They did get support from the committee’s chairperson, who received the largest share of the card rooms’ cash.

Her opposition wasn’t enough to kill the bill, which needed 12 of the 22 members of the Assembly Governmental Organization Committee to pass. In the end, Senate Bill 549 passed with 15 “aye” votes including two from legislators who unexpectedly broke with local governments in their districts, and one from a legislator who was temporarily placed on the committee to fill in for an absent member.

It is illegal for legislators to pledge a vote in response to a cash contribution. Members of the committee told CalMatters the influx of gambling money to their campaigns didn’t influence their decisions.

But the fact that two influential interest groups showered committee members with so much money in the lead up to a key vote suggests spending big makes a big difference, and the public should assume it does, said Sean McMorris, the transparency, ethics and accountability program manager for California Common Cause.

“No politician is ever going to tell you that money affects their vote, but the public isn’t stupid,” McMorris said. “It’s pretty darn suspicious that most of them voted based on where they got the most money from.”

The vote also shows why the Governmental Organization Committee is known as a “juice committee,” which typically considers high-stakes legislation for businesses likely to try and influence the vote by donating to committee members. The committee has twice as many members as most legislative committees, and it provides the leaders who make committee assignments with a way to reward political allies.

“That’s why they’re called ‘juice committees,’ so you can squeeze the money out,” said Stacy Fisher, a former political scientist who studied juice committees as a professor at University of Nevada, Reno.

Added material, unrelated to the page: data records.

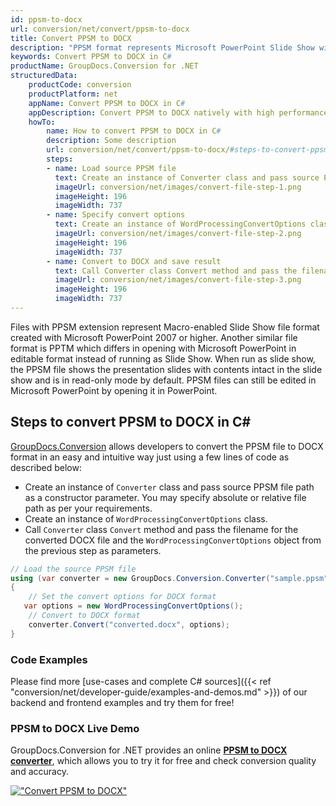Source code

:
 ```yaml
---
id: ppsm-to-docx
url: conversion/net/convert/ppsm-to-docx
title: Convert PPSM to DOCX
description: "PPSM format represents Microsoft PowerPoint Slide Show with .ppsm extension. Learn how to convert PPSM to DOCX file programmatically in C# language using GroupDocs.Conversion for .NET library."
keywords: Convert PPSM to DOCX in C#
productName: GroupDocs.Conversion for .NET
structuredData:
    productCode: conversion
    productPlatform: net
    appName: Convert PPSM to DOCX in C#
    appDescription: Convert PPSM to DOCX natively with high performance using C# language and server side GroupDocs.Conversion for .NET APIs, without the use of any software like Microsoft or Open Office.
    howTo:
        name: How to convert PPSM to DOCX in C# 
        description: Some description
        url: conversion/net/convert/ppsm-to-docx/#steps-to-convert-ppsm-to-docx-in-c
        steps:
        - name: Load source PPSM file 
          text: Create an instance of Converter class and pass source PPSM file path as a constructor parameter. You may specify absolute or relative file path as per your requirements. 
          imageUrl: conversion/net/images/convert-file-step-1.png
          imageHeight: 196
          imageWidth: 737
        - name: Specify convert options 
          text: Create an instance of WordProcessingConvertOptions class.
          imageUrl: conversion/net/images/convert-file-step-2.png
          imageHeight: 196
          imageWidth: 737
        - name: Convert to DOCX and save result 
          text: Call Converter class Convert method and pass the filename for the converted HTML file and the WordProcessingConvertOptions object from the previous step as parameters.
          imageUrl: conversion/net/images/convert-file-step-3.png
          imageHeight: 196
          imageWidth: 737
---
```


Files with PPSM extension represent Macro-enabled Slide Show file format created with Microsoft PowerPoint 2007 or higher. Another similar file format is PPTM which differs in opening with Microsoft PowerPoint in editable format instead of running as Slide Show. When run as slide show, the PPSM file shows the presentation slides with contents intact in the slide show and is in read-only mode by default. PPSM files can still be edited in Microsoft PowerPoint by opening it in PowerPoint.

## Steps to convert PPSM to DOCX in C#

[GroupDocs.Conversion](https://products.groupdocs.com/conversion/net) allows developers to convert the PPSM file to DOCX format in an easy and intuitive way just using a few lines of code as described below:

* Create an instance of `Converter` class and pass source PPSM file path as a constructor parameter. You may specify absolute or relative file path as per your requirements. 
* Create an instance of `WordProcessingConvertOptions` class.
* Call `Converter` class `Convert` method and pass the filename for the converted DOCX file and the `WordProcessingConvertOptions` object from the previous step as parameters.

```csharp
// Load the source PPSM file
using (var converter = new GroupDocs.Conversion.Converter("sample.ppsm"))
{
    // Set the convert options for DOCX format
   var options = new WordProcessingConvertOptions();
    // Convert to DOCX format
    converter.Convert("converted.docx", options);
}
```

### Code Examples

Please find more [use-cases and complete C# sources]({{< ref "conversion/net/developer-guide/examples-and-demos.md" >}}) of our backend and frontend examples and try them for free!

### PPSM to DOCX Live Demo

GroupDocs.Conversion for .NET provides an online [**PPSM to DOCX converter**](https://products.groupdocs.app/conversion/ppsm-to-docx), which allows you to try it for free and check conversion quality and accuracy.

[!["Convert PPSM to DOCX"](conversion/net/images/convert-to-docx/convert-ppsm-to-docx.png)](https://products.groupdocs.app/conversion/ppsm-to-docx)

High-dollar gambling fight

For the lawmakers on the G.O. Committee, as it’s commonly called, there are few issues as juicy as this gambling dispute. The fight has become one of the most expensive political battles in California. Combined, the competing gambling interests have donated at least $1.4 million to the committee’s members since 2023.

It’s been part of a years-long lobbying blitz. Last year, one card room alone, Hawaiian Gardens Casino, spent $9 million on lobbying – the second most any group spent to influence state policy. Only the international oil giant Chevron spent more.Meanwhile, both sides spent a combined $176 million on a failed, tribal-sponsored sports betting initiative in 2022 that included a provision that would have allowed the tribes to sue card rooms.

The tribes, however, outspent their rivals on the initiative three-to-one, nearly the same ratio they outspent the gambling halls in the months before the G.O. Committee voted to advance the measure.

The tribes and card rooms have been fighting ever since voters in 2000 approved an initiative that gave tribes the right to negotiate compacts with the state to host certain house-banked,  Las Vegas-style gambling on their lands.

The tribes argue that the state’s 80 or so privately-owned gambling halls have been cutting into their exclusive gambling rights by illegally offering games such as blackjack, baccarat and pai gow poker. By doing so, the tribes contend, the card rooms have stolen hundreds of millions of dollars of revenue from historically disenfranchised tribal communities across California.

They want to sue the card rooms for allegedly breaking the law. But because the tribes are sovereign governments, California courts have found they lack the legal standing to take their business competitors to court. Senate Bill 549, authored by Fullerton Democrat Sen. Josh Newman and 20 bipartisan coauthors, would give tribes a brief window to file a case.